An ATP-sensitive K+ current that regulates progression through early G1 phase of the cell cycle in MCF-7 human breast cancer cells

Whole-cell recordings were used to identify in MCF-7 human breast cancer cells the ion current(s) required for progression through G1 phase of the cell cycle. Macroscopic current-voltage curves were fitted by the sum of three currents, including linear hyperpolarized, linear depolarized and outwardly rectifying currents. Both linear currents, but not the outwardly rectifying current, were increased by 1 mu M intracellular Ca2+ and blocked by 2 mM intracellular ATP. When tested at concentrations previously shown to inhibit proliferation by 50%, linogliride, glibenclamide and quinidine inhibited the linear hyperpolarized current, and quinidine and linogliride inhibited the linear depolarized current; none of these agents affected the outwardly rectifying current. In contrast, tetraethylammonium completely inhibited the outwardly rectifying current, but did not inhibit either linear current.
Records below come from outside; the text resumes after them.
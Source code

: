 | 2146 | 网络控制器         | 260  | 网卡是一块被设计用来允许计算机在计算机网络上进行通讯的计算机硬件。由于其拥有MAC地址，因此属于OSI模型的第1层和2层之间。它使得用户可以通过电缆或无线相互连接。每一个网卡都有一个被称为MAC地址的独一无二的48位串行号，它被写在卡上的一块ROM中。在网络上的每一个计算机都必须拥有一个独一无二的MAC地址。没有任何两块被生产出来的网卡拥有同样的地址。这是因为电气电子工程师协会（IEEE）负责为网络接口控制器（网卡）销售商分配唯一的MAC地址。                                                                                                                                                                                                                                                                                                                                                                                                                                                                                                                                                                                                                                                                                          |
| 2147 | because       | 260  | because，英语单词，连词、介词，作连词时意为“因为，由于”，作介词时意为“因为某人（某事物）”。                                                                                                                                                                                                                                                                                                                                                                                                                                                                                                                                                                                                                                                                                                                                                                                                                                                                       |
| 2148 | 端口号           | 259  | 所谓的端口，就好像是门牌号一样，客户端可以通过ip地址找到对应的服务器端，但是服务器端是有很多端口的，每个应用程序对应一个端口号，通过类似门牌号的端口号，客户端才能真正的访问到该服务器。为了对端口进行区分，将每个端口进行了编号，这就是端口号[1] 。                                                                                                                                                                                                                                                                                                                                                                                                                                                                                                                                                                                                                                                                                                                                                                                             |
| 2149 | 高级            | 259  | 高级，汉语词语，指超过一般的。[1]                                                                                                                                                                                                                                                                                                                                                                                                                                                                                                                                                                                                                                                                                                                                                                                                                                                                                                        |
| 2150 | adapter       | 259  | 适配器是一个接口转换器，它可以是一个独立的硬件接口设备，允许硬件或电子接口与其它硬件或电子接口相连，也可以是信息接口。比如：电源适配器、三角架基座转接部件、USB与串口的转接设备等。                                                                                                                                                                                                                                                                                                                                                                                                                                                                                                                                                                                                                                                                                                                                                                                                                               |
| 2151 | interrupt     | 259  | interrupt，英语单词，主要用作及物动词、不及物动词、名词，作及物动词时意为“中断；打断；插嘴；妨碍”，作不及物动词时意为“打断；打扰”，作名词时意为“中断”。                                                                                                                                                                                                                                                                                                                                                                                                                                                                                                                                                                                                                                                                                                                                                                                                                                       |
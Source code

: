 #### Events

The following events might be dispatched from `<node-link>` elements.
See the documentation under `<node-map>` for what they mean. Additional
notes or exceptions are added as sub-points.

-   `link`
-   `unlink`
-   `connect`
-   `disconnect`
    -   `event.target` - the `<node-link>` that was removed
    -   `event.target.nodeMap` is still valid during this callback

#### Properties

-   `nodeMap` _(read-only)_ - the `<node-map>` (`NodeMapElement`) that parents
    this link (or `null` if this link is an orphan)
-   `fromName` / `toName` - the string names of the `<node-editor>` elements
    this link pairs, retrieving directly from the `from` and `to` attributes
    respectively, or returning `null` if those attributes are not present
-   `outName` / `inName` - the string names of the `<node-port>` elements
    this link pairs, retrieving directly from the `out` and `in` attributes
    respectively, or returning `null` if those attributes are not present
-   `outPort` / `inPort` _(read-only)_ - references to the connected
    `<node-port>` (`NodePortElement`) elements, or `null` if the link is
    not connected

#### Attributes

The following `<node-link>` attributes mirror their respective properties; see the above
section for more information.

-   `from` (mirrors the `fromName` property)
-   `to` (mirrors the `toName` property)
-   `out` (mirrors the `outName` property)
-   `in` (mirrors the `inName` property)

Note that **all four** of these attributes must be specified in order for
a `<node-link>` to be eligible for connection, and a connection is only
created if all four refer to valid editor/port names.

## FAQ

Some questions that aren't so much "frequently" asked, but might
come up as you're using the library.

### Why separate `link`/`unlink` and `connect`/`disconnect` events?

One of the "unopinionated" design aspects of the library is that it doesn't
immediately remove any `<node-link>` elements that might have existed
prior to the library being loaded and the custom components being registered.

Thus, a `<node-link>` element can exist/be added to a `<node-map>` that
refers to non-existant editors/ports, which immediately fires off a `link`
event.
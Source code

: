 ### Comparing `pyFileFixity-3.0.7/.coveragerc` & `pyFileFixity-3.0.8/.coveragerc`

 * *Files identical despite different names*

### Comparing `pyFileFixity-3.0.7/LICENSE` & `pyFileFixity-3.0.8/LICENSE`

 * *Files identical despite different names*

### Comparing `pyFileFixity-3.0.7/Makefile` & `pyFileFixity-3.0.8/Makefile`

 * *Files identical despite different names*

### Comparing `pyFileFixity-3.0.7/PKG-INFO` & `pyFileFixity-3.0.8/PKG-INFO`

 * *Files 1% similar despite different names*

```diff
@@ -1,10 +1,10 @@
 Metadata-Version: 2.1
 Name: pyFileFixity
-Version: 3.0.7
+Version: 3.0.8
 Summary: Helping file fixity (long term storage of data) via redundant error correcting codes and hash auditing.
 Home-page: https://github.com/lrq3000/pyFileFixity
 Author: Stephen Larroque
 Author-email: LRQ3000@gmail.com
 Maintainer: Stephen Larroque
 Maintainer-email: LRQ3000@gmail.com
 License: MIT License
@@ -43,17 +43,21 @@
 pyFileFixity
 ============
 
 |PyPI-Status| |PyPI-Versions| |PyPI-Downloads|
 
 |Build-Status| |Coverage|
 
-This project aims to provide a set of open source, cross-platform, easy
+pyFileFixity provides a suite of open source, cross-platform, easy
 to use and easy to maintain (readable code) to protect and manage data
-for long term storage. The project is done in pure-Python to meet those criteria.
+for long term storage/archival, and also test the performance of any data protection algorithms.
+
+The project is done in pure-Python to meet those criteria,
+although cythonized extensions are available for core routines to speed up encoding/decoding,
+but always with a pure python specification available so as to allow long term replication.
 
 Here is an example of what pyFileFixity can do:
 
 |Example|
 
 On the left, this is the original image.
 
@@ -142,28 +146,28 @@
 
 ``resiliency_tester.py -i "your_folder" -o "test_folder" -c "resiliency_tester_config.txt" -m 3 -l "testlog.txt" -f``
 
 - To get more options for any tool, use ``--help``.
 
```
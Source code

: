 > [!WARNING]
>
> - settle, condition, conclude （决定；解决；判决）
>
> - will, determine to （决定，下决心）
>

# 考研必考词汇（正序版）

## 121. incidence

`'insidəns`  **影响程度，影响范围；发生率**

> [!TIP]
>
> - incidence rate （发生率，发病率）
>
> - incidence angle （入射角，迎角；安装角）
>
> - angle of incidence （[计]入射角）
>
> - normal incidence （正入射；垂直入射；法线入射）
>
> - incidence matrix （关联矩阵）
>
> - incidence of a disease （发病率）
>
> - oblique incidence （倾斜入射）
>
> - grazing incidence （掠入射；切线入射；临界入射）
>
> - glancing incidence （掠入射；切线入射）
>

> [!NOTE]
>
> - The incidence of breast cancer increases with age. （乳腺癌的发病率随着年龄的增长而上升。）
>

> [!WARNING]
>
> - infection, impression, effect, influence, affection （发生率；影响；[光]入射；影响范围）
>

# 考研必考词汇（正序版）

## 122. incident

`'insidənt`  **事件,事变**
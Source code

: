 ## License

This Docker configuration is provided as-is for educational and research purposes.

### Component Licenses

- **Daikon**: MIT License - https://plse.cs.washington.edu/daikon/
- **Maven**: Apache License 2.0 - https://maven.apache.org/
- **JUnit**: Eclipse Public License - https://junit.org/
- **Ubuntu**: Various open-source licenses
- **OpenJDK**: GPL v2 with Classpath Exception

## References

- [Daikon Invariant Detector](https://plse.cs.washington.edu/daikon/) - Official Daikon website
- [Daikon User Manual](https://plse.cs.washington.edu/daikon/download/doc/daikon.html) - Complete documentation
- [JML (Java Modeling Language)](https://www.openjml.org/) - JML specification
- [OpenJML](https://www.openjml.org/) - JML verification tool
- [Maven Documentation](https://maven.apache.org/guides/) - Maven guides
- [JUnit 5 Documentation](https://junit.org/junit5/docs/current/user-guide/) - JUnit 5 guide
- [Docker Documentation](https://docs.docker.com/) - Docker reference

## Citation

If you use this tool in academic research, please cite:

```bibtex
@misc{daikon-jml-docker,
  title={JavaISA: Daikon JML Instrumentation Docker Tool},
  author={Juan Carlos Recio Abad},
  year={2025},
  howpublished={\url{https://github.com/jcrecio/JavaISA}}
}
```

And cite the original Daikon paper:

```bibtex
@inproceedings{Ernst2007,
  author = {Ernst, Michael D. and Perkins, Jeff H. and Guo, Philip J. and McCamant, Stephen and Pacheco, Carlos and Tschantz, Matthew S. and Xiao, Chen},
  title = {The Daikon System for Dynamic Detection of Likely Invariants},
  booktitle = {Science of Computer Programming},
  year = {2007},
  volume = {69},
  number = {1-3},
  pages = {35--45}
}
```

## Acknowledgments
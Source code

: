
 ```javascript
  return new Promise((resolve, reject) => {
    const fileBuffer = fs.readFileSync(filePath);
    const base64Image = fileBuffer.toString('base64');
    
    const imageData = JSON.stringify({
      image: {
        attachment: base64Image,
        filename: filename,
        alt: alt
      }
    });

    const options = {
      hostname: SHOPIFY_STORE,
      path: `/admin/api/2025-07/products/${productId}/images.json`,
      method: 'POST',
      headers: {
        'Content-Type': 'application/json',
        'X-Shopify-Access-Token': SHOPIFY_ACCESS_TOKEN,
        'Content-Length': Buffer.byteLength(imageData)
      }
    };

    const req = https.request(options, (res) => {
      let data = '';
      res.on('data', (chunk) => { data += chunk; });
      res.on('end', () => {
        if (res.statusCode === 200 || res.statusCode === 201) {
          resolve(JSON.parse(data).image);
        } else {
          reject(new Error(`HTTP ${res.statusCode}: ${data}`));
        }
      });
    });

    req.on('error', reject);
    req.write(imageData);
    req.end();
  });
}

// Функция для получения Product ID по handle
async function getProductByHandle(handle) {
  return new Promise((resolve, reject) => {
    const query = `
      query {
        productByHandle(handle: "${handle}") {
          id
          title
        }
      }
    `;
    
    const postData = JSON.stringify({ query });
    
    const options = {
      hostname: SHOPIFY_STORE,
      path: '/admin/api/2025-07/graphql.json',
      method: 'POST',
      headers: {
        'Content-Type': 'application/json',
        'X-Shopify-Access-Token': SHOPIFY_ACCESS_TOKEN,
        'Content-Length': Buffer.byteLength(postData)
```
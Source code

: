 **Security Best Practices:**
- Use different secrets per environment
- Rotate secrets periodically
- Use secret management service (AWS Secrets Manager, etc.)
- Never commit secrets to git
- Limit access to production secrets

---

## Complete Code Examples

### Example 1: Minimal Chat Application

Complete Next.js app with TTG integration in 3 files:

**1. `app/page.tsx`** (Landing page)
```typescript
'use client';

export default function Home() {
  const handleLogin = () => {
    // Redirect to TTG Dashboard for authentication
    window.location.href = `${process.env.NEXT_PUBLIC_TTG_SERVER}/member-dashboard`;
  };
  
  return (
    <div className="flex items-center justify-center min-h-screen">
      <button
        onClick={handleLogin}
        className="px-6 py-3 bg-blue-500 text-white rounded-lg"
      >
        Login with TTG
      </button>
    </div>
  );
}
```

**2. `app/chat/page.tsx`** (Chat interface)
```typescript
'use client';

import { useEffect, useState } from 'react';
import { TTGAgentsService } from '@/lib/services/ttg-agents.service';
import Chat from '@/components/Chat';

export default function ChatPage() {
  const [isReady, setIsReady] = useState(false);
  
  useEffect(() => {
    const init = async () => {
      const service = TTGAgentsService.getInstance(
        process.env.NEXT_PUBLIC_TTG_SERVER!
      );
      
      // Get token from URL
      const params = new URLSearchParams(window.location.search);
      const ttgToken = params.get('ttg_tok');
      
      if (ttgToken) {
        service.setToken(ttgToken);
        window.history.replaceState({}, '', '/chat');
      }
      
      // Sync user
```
Changing the bath solution to symmetric K+ shifted the reversal potential of the linear hyperpolarized current from near the K+ equilibrium potential (-84 mV) to -4 mV. Arrest of the cell cycle in early G1 by quinidine was associated with significantly smaller linear hyperpolarized currents, without a change in the linear depolarized or outwardly rectifying currents, but this reduction was not observed with arrest by lovastatin at a site approximate to 6 hr later in G1. The linear hyperpolarized current was significantly larger in ras-transformed than in untransformed cells. We conclude that the linear hyperpolarized current is an ATP-sensitive K+ current required for progression of MCF-7 cells through G1 phase.